Christian Giordano (October 27, 1945 - December 29, 2018) was a Swiss anthropologist and sociologist born in Lugano, Switzerland. Since 1989, he has been Professor of Ethnology and Social Anthropology and Head of the Institute of Social Anthropology at the University of Fribourg in Switzerland. He has also been teaching 'Contemporary Social Theories' at the UNESCO Chair in Intercultural Exchanges, Bucharest in Romania.

Giordano is co-founder of Anthropological Journal on European Cultures. He was chief editor of Freiburg Studies in Social Anthropology and part of the editorial board of the journals Ethnologia Balkanica, Focaal, Etudes Rurales, Eastern European Countryside, Sociologija. Mintis ir veiksmas.

Giordano studied anthropology, art history and Romance languages at the University of Heidelberg, as well as law and economics at the University of Bern. He obtained his PhD in sociology from Heidelberg University in 1973, habilitation in cultural anthropology and European ethnology from Frankfurt University in 1987 and doctor honoris causa from the West University of Timișoara in 1999.

Giordano died on December 29, 2018.

==Main publications==
- Handwerker- und Bauernverbände in der sizilianischen Gesellschaft. Zünfte, Handwerkerkonfraternitäten und Arbeiterhilfsvereine zwischen 1750 und 1890 (Artisans and Farmers in Sicilian society).

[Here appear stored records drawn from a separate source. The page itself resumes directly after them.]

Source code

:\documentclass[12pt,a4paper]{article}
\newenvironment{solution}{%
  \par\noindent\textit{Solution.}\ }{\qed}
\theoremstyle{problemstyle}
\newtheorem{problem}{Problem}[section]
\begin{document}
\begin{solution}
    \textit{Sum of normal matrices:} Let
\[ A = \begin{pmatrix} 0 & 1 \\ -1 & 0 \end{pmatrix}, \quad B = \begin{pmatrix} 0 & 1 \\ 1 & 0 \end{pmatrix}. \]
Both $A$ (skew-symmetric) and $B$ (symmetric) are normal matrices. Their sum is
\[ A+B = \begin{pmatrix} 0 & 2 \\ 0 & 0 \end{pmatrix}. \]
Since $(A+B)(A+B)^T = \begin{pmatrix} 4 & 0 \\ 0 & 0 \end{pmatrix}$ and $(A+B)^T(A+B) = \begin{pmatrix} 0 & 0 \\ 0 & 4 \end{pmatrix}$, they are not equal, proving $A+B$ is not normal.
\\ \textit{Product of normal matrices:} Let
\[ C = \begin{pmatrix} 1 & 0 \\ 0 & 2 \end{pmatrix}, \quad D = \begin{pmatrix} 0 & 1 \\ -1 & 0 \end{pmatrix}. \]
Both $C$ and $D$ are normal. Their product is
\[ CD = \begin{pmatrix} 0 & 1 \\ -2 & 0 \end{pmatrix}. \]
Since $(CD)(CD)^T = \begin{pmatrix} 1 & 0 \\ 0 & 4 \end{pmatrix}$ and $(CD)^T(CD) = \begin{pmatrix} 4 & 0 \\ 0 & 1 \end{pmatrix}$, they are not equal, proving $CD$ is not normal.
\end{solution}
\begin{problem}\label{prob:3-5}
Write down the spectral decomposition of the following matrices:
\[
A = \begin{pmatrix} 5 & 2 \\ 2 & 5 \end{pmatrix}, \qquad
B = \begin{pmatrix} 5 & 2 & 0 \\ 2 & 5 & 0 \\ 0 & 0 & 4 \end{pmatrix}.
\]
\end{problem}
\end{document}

Tübingen: Mohr, 1975.
- Die Betrogenen der Geschichte. Überlagerungsmentalität und Überlagerungsrationalität in mediterranen Gesellschaften (The Dupes of History). Frankfurt, New York: Campus, 1992.
- Ogledi o interkulturnoj komunikaciji (Essays in Intercultural Communication ). Belgrade: Biblioteka XX Vek, 2001.
- Власт, недоверие и наследство: Скептична антропология (Power, Mistrust and Legacy: Sceptical Anthropology). София: Полис, 2006.
- Power, Legitimacy, Historical Legacies: A Disenchanted Political Anthropology. Berlin, Münster, Zurich: Lit-Verlag, 2015.